▶ **TASK GOAL**
Starting with the opening line of the entries below, transcribe each line exactly up to and including the one that has "- Verify access control logic in production"; pictures are not copied.

*** Opening RECORDS SHOWN ***

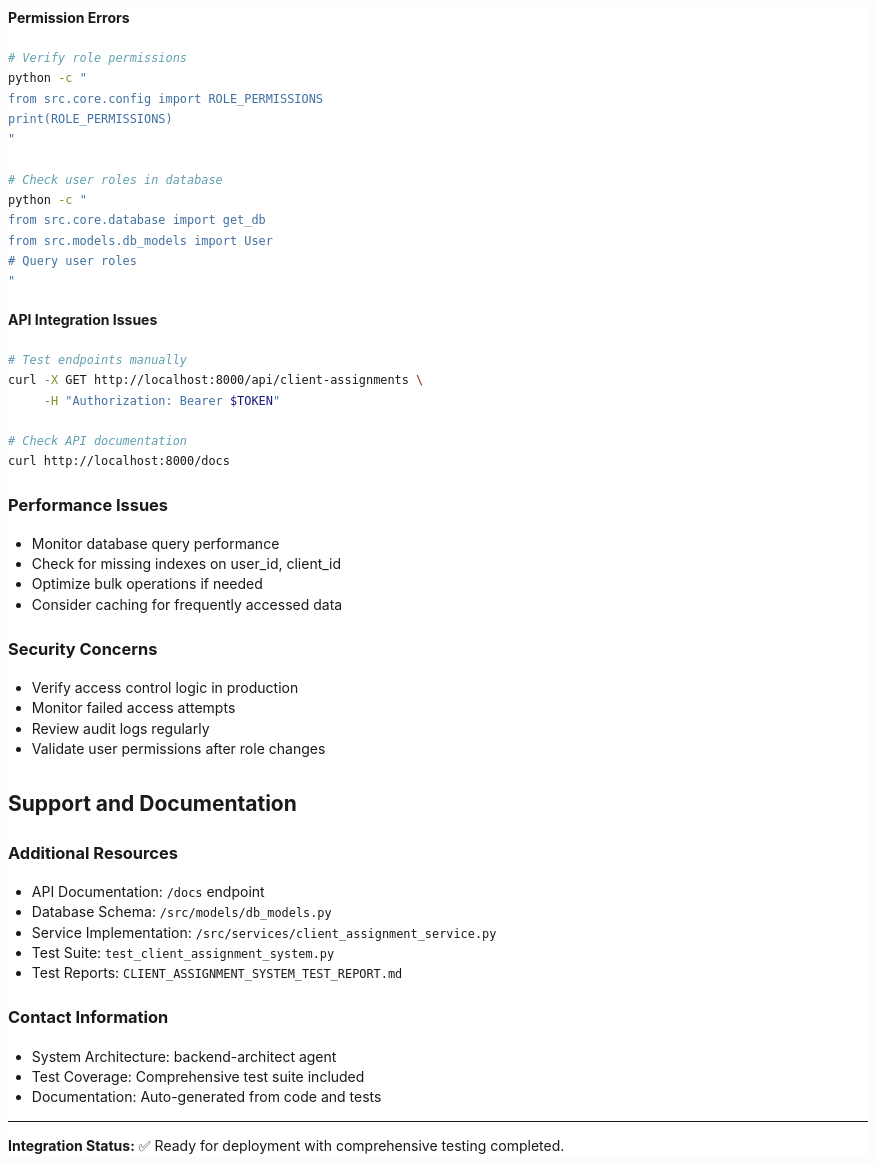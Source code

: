 #### Permission Errors
```bash
# Verify role permissions
python -c "
from src.core.config import ROLE_PERMISSIONS
print(ROLE_PERMISSIONS)
"

# Check user roles in database
python -c "
from src.core.database import get_db
from src.models.db_models import User
# Query user roles
"
```

#### API Integration Issues
```bash
# Test endpoints manually
curl -X GET http://localhost:8000/api/client-assignments \
     -H "Authorization: Bearer $TOKEN"

# Check API documentation
curl http://localhost:8000/docs
```

### Performance Issues
- Monitor database query performance
- Check for missing indexes on user_id, client_id
- Optimize bulk operations if needed
- Consider caching for frequently accessed data

### Security Concerns
- Verify access control logic in production
- Monitor failed access attempts
- Review audit logs regularly
- Validate user permissions after role changes

## Support and Documentation

### Additional Resources
- API Documentation: `/docs` endpoint
- Database Schema: `/src/models/db_models.py`
- Service Implementation: `/src/services/client_assignment_service.py`
- Test Suite: `test_client_assignment_system.py`
- Test Reports: `CLIENT_ASSIGNMENT_SYSTEM_TEST_REPORT.md`

### Contact Information
- System Architecture: backend-architect agent
- Test Coverage: Comprehensive test suite included
- Documentation: Auto-generated from code and tests

---

**Integration Status:** ✅ Ready for deployment with comprehensive testing completed.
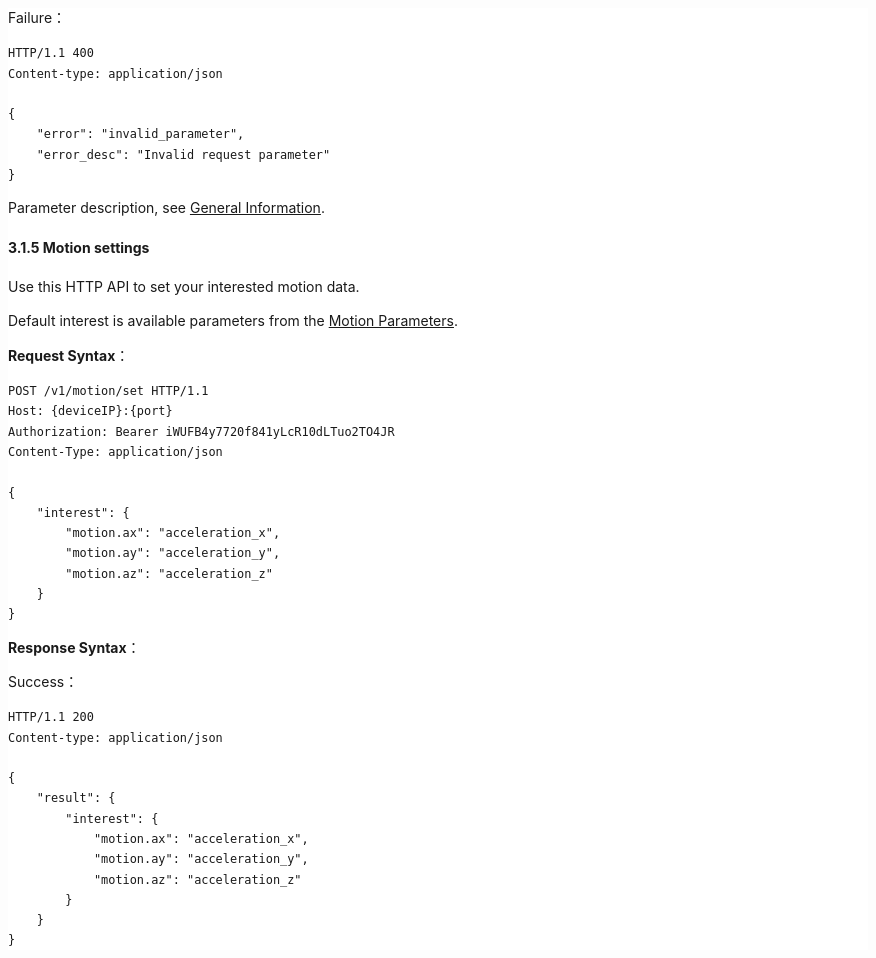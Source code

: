 Failure：

```http
HTTP/1.1 400
Content-type: application/json

{
    "error": "invalid_parameter",
    "error_desc": "Invalid request parameter"
}
```

Parameter description,  see [General Information](#211-general-information). 

<div style="page-break-after: always;"></div>

#### 3.1.5 Motion settings

Use this HTTP API to set your interested motion data.

Default interest is available parameters from the [Motion Parameters](#a2-motion-parameters).

**Request Syntax**：

```http
POST /v1/motion/set HTTP/1.1
Host: {deviceIP}:{port}
Authorization: Bearer iWUFB4y7720f841yLcR10dLTuo2TO4JR
Content-Type: application/json

{
    "interest": {
        "motion.ax": "acceleration_x",
        "motion.ay": "acceleration_y",
        "motion.az": "acceleration_z"
    }
}
```

**Response Syntax**：

Success：

```http
HTTP/1.1 200
Content-type: application/json

{
    "result": {
        "interest": {
            "motion.ax": "acceleration_x",
            "motion.ay": "acceleration_y",
            "motion.az": "acceleration_z"
        }
    }
}
```
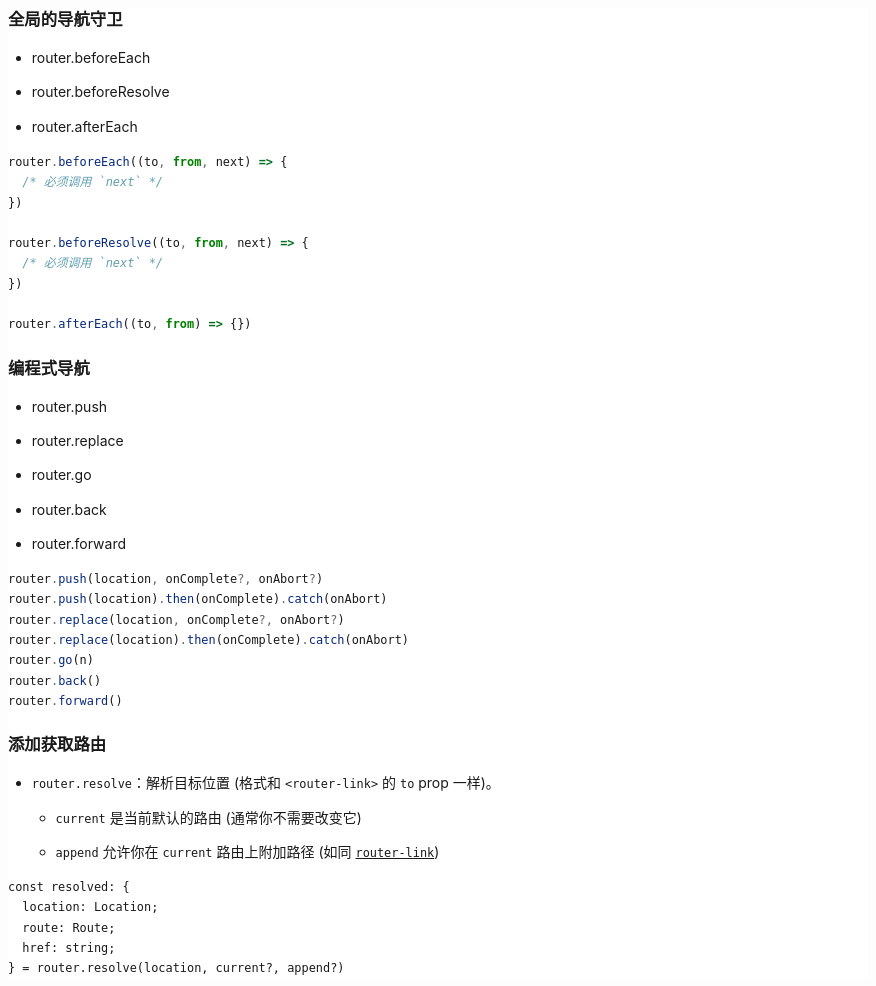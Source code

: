 ### 全局的导航守卫

- router.beforeEach

- router.beforeResolve

- router.afterEach

```js
router.beforeEach((to, from, next) => {
  /* 必须调用 `next` */
})

router.beforeResolve((to, from, next) => {
  /* 必须调用 `next` */
})

router.afterEach((to, from) => {})
```

### 编程式导航

- router.push

- router.replace

- router.go

- router.back

- router.forward

```js
router.push(location, onComplete?, onAbort?)
router.push(location).then(onComplete).catch(onAbort)
router.replace(location, onComplete?, onAbort?)
router.replace(location).then(onComplete).catch(onAbort)
router.go(n)
router.back()
router.forward()
```

### 添加获取路由

- `router.resolve`：解析目标位置 (格式和 `<router-link>` 的 `to` prop 一样)。

  - `current` 是当前默认的路由 (通常你不需要改变它)

  - `append` 允许你在 `current` 路由上附加路径 (如同 [`router-link`](https://v3.router.vuejs.org/zh/api/#router-link.md-props))

```JS
const resolved: {
  location: Location;
  route: Route;
  href: string;
} = router.resolve(location, current?, append?)
```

*** Closing RECORDS SHOWN ***

▶ **RESPONSE BELOW**
Source code

: #### Permission Errors
```bash
# Verify role permissions
python -c "
from src.core.config import ROLE_PERMISSIONS
print(ROLE_PERMISSIONS)
"

# Check user roles in database
python -c "
from src.core.database import get_db
from src.models.db_models import User
# Query user roles
"
```

#### API Integration Issues
```bash
# Test endpoints manually
curl -X GET http://localhost:8000/api/client-assignments \
     -H "Authorization: Bearer $TOKEN"

# Check API documentation
curl http://localhost:8000/docs
```

### Performance Issues
- Monitor database query performance
- Check for missing indexes on user_id, client_id
- Optimize bulk operations if needed
- Consider caching for frequently accessed data

### Security Concerns
- Verify access control logic in production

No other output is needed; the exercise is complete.